Today, the Bank of England is prepared to increase the rate of interest for the 14th time in a row, raising concerns regarding the impact it would have on several households.
As per economists, the Bank of England will increase the rate of interest by 0.25% to 5.25% and announce it by midday.
However, the Bank’s Monetary Policy Committee (MPC) resisted expectations by raising the interest rate by 0.5 percentage points more than predicted in June. Some others believe it could happen again.
Although, as Governor Andrew Bailey expressed, the rate increase will help reduce inflation in the UK, many critics are skeptical about it.
An increased rate of interest means higher borrowing costs, which affect the monthly mortgage payment for several homeowners. It will also mean tenants have to pay higher rents.
Regardless, it will encourage better rates for savers, but concerns are raised as many banks do not pass such benefits entirely on to their customers.
The Bank of England’s “shock” interest rate boost in June came after inflation failed to decrease as expected, remaining at 8.7% in the year to May.
However, inflation fell more than anticipated the next month, to 7.9%.
The last occasion when the bank base rate was at 5.25% was in March 2008, 15 years ago.
The MPC’s statement will be widely monitored for its influence on the property market and the economy as a whole, amid concerns that higher interest rates could lead to the UK’s recession.

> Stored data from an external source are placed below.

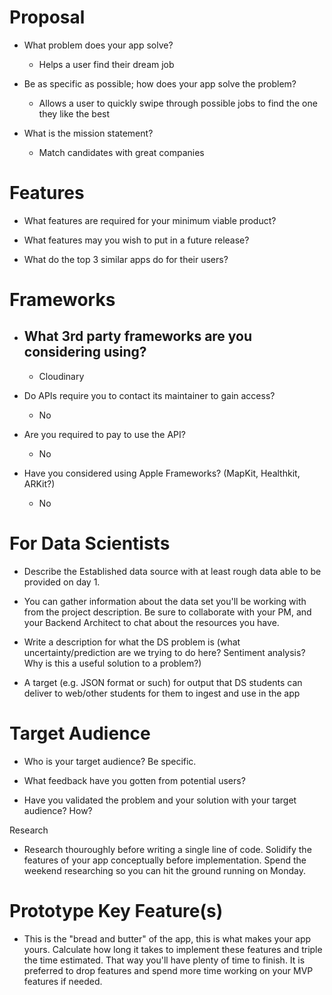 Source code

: # Proposal

-   What problem does your app solve?

    -   Helps a user find their dream job

-   Be as specific as possible; how does your app solve the problem?

    -   Allows a user to quickly swipe through possible jobs to find the one they like the best

-   What is the mission statement?

    -   Match candidates with great companies

# Features

-   What features are required for your minimum viable product?

-   What features may you wish to put in a future release?

-   What do the top 3 similar apps do for their users?

# Frameworks

-   ## What 3rd party frameworks are you considering using?

    -   Cloudinary

-   Do APIs require you to contact its maintainer to gain access?

    -   No

-   Are you required to pay to use the API?
    -   No
-   Have you considered using Apple Frameworks? (MapKit, Healthkit, ARKit?)
    -   No

# For Data Scientists

-   Describe the Established data source with at least rough data able to be provided on day 1.

-   You can gather information about the data set you&#39;ll be working with from the project description. Be sure to collaborate with your PM, and your Backend Architect to chat about the resources you have.

-   Write a description for what the DS problem is (what uncertainty/prediction are we trying to do here? Sentiment analysis? Why is this a useful solution to a problem?)

-   A target (e.g. JSON format or such) for output that DS students can deliver to web/other students for them to ingest and use in the app

# Target Audience

-   Who is your target audience? Be specific.

-   What feedback have you gotten from potential users?

-   Have you validated the problem and your solution with your target audience? How?

Research

-   Research thouroughly before writing a single line of code. Solidify the features of your app conceptually before implementation. Spend the weekend researching so you can hit the ground running on Monday.

# Prototype Key Feature(s)

-   This is the &quot;bread and butter&quot; of the app, this is what makes your app yours. Calculate how long it takes to implement these features and triple the time estimated. That way you&#39;ll have plenty of time to finish. It is preferred to drop features and spend more time working on your MVP features if needed.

Property values fell by 3.8% in July, according to the Nationwide Building Society, the largest drop in 14 years. It attributed the decline in demand to mortgage affordability.
On Monday and Tuesday, the average two-year fixed home mortgage rate was 6.85%, according to Moneyfacts.

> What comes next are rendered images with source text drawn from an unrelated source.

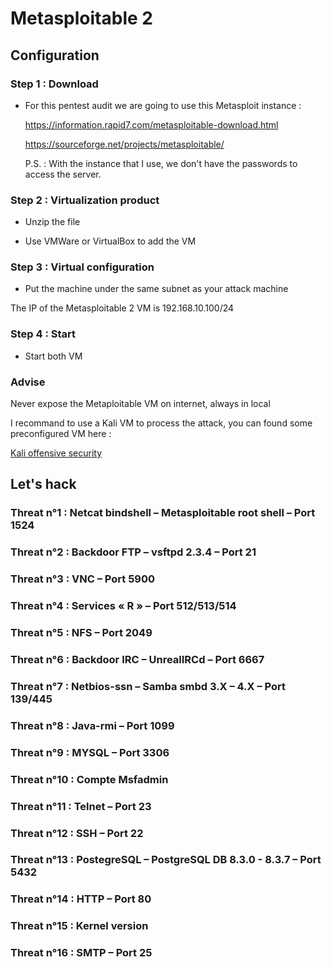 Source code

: # Metasploitable 2

## Configuration

### Step 1 : Download

- For this pentest audit we are going to use this Metasploit instance :

   

    https://information.rapid7.com/metasploitable-download.html

    https://sourceforge.net/projects/metasploitable/
    
     P.S. : With the instance that I use, we don't have the passwords to access the server.

### Step 2 : Virtualization product

- Unzip the file

- Use VMWare or VirtualBox to add the VM

### Step 3 : Virtual configuration

- Put the machine under the same subnet as your attack machine

The IP of the Metasploitable 2 VM is 192.168.10.100/24

### Step 4 : Start

- Start both VM

### Advise

Never expose the Metaploitable VM on internet, always in local

I recommand to use a Kali VM to process the attack, you can found some preconfigured VM here :

[Kali offensive security](https://www.offensive-security.com/kali-linux-vm-vmware-virtualbox-image-download/#1572305786534-030ce714-cc3b)

## Let's hack

### Threat n°1 : Netcat bindshell – Metasploitable root shell – Port 1524
### Threat n°2 : Backdoor FTP – vsftpd 2.3.4 – Port 21
### Threat n°3 : VNC – Port 5900
### Threat n°4 : Services « R » – Port 512/513/514
### Threat n°5 : NFS – Port 2049
### Threat n°6 : Backdoor IRC – UnrealIRCd – Port 6667
### Threat n°7 : Netbios-ssn – Samba smbd 3.X – 4.X – Port 139/445
### Threat n°8 : Java-rmi – Port 1099
### Threat n°9 : MYSQL – Port 3306
### Threat n°10 : Compte Msfadmin
### Threat n°11 : Telnet – Port 23
### Threat n°12 : SSH – Port 22
### Threat n°13 : PostegreSQL – PostgreSQL DB 8.3.0 - 8.3.7 – Port 5432
### Threat n°14 : HTTP – Port 80
### Threat n°15 : Kernel version
### Threat n°16 : SMTP – Port 25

The average five-year fixed home mortgage rate for the same period was 6.37%, according to the financial information business.
As per a survey of analysts, the interest rate will be raised by 0.25% points on Thursday, with a 36% likelihood of a 0.50% point hike.
But Moneycorp’s Joseph Calnan suggested it was “anyone’s guess” exactly what the MPC would do.
He stated, “For the first time in a long time, we’re unsure what to expect at this next meeting. We could see a 50 bps [basis points] hike, a 25 bps hike, or even no change at all given [that inflation] finally eased off in June after a stubborn 11 months.”